When Pink first came on the pop music scene in 2000 with her debut single, There You Go, it was in the middle of the TRL era, where it seemed like anyone who made the top 10 countdown could easily have a number one hit then go away the very next day (Sisqo, where are you?). Of course Pink went on to record hit songs like Most Girls (yesss that jam), and Lady Marmalade, which won her her first Grammy. Then there was the ‘I love Carey Hart’ then ‘I hate Carey Hart’ and finally ‘I love Carey Hart forever and we have a kid together’ phases of her life that brought her even more hits. Honestly, she hasn’t made a wrong turn anywhere musically over the past nearly 15 years. With over 40 million albums and 65 million singles sold worldwide, she’s a bonafide pop star.
As an admittedly shameless pop music fan, I appreciate Pink. I like her music. I know all the words to her songs that I subconsciously picked up along the way. I’ve sat in awe of her live performances. I mean to this day I still think this one of her hit Try from the 2012 American Music Awards is one of the best ever. She’s an amazing performer, an unparalleled singer, yet I’ve never owned any of her albums or singles or purposely seen in her concert. But why? Everything about her on paper makes her the perfect pop star, yet I’d rather pay to see Beyonce or the Backstreet Boys or even Britney Spears before her.

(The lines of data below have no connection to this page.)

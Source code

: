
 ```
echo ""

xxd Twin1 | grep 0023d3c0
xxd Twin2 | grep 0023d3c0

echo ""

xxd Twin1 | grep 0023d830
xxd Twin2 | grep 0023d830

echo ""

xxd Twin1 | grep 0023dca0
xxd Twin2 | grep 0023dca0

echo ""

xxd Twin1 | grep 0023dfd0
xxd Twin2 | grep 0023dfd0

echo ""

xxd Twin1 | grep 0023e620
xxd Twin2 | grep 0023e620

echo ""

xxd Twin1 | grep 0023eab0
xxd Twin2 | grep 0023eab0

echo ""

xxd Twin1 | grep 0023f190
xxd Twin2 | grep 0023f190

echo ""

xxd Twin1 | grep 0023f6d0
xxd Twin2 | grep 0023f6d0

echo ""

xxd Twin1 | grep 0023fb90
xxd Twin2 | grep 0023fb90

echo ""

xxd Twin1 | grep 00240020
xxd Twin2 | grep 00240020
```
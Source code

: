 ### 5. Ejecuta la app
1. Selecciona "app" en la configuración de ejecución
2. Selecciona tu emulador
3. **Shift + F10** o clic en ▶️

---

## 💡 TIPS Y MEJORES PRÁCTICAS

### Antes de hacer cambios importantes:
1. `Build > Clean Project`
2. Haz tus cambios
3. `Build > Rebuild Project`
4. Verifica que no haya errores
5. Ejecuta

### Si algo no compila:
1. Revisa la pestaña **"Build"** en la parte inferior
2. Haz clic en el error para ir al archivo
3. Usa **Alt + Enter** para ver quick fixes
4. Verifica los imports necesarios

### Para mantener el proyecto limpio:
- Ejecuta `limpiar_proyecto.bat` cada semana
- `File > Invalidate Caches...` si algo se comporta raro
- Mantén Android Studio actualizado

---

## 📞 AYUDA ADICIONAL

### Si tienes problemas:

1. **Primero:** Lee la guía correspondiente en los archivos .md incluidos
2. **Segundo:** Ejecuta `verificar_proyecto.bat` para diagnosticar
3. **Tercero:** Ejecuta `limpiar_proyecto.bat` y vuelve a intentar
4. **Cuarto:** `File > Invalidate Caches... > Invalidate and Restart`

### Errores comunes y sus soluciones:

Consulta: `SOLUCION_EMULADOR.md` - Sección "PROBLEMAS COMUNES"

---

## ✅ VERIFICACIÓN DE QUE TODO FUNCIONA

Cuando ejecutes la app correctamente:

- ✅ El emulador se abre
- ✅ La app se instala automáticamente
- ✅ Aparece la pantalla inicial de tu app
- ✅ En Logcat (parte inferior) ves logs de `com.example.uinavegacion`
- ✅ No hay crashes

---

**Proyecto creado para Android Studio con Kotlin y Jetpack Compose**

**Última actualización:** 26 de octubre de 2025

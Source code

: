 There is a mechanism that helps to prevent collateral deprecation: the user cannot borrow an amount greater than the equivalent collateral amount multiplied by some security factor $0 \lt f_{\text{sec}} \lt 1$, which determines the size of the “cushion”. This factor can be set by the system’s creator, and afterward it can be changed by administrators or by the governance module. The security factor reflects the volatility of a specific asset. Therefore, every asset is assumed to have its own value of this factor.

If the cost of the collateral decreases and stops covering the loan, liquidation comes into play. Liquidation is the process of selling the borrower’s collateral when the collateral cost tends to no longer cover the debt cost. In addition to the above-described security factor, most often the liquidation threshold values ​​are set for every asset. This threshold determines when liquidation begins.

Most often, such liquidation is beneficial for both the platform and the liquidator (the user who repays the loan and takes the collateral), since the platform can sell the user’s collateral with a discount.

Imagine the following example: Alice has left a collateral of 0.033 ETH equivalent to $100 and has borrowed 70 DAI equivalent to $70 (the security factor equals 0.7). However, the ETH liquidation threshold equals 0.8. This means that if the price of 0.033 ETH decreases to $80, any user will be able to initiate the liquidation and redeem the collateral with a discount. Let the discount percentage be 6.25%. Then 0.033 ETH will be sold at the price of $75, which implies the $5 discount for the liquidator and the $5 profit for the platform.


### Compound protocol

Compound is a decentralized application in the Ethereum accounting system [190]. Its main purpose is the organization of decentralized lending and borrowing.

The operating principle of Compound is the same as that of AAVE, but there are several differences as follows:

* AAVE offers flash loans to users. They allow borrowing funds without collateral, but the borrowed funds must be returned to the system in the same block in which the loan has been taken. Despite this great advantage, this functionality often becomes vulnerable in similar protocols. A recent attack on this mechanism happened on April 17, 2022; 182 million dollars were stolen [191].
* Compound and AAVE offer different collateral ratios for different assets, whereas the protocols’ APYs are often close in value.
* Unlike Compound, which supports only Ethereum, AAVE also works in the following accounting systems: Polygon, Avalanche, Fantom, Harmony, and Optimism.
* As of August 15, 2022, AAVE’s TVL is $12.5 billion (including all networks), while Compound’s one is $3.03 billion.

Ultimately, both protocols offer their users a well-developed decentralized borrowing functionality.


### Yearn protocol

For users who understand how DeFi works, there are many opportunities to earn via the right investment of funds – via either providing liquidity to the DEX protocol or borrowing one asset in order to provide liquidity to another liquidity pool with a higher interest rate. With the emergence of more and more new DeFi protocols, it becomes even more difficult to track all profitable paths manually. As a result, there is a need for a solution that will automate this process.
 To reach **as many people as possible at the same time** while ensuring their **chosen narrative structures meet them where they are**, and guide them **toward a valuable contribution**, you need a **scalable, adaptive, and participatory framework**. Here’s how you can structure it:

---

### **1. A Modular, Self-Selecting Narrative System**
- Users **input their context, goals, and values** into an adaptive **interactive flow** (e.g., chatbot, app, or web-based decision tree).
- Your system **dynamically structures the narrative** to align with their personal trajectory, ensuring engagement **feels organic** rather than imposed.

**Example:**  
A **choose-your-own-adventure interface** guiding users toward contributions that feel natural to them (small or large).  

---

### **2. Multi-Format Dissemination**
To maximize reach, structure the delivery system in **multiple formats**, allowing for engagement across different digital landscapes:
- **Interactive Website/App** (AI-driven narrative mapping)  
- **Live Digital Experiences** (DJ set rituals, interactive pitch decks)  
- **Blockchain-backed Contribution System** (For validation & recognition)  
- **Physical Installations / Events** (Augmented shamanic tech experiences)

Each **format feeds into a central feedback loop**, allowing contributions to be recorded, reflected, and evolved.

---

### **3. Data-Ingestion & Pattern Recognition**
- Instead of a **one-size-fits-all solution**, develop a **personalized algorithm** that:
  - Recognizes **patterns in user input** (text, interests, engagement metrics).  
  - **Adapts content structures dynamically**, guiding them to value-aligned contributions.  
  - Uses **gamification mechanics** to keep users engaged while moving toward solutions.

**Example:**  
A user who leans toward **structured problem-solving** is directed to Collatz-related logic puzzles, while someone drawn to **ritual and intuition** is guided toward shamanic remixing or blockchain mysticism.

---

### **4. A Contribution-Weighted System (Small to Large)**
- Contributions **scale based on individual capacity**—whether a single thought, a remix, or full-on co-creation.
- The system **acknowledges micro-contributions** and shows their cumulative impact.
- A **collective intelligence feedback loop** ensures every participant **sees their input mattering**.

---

And I think I’ve finally figured it out. She’s normal. She’s a regular human being or just extraordinary talent and can churn out hits like no one’s business. With Bey, it’s like she’s some kind of immortal goddess that is unreal. BSB will always and forever be my number one teen idols. Britney is – well, we all lived through the Brit Brit disaster of 2007, so we know there’s that. But Pink is like the girl who lived down the street from you when you were growing up (Alecia, you called her back then), and you’re just happy for her success.
With Pink’s latest project, a duo called You+Me with Dallas Green from City and Colour, she turns to a folk side of her, a calmer, less flashy side that maybe most of us (definitely me) hadn’t seen before. And I can’t believe it took me this long to realize it, but she’s a true artist. In the back of my mind, Pink has always been that brightly colored hair girl from the TRL days who is just a “pop star” that makes number one songs. I always knew she had a phenomenal voice, but I guess I never thought that if she used it in a different genre, it could change my perception of her completely.
You+Me’s album, rose ave., came out last week and is the perfect record if you’re driving down the highway for a road trip or want to listen to something relaxing while you bake pumpkin pie and sit by the crackling fire. The best thing I can compare it to is The Civil Wars, and that is obviously a welcomed addition to the music world since those two decided to officially call it quits.
Apparently the two of them have been friends for a while, and Alecia had been hounding Dallas to do a record with her, and he finally acquiesced. The result is a perfect blend of their voices – it’s like they had meant to be singing together all along. Both Alecia and Dallas bring that passion and longing in their tone to each track, making you feel like you’re a part of whatever heartbreaking or romantic situation or feeling of belonging they’re describing. Any good harmony can bring me to tears and if we’re being real, I’ve shed a few while listening to their incredible harmonies on this album.
With this new You+Me era Pink is entering, I feel like I owe her an apology. I’m sorry I never appreciated her for her true talents. I saw her flying up above all those celebs doing aerial stuff at the Grammys but I guess I only saw it for a big production number. I’m only seeing now how you’re using those same talents and putting them in a different vessel and it’s completely putting you under a different light. Pink deserves more than we currently give her and maybe we can start here. Just You+Me.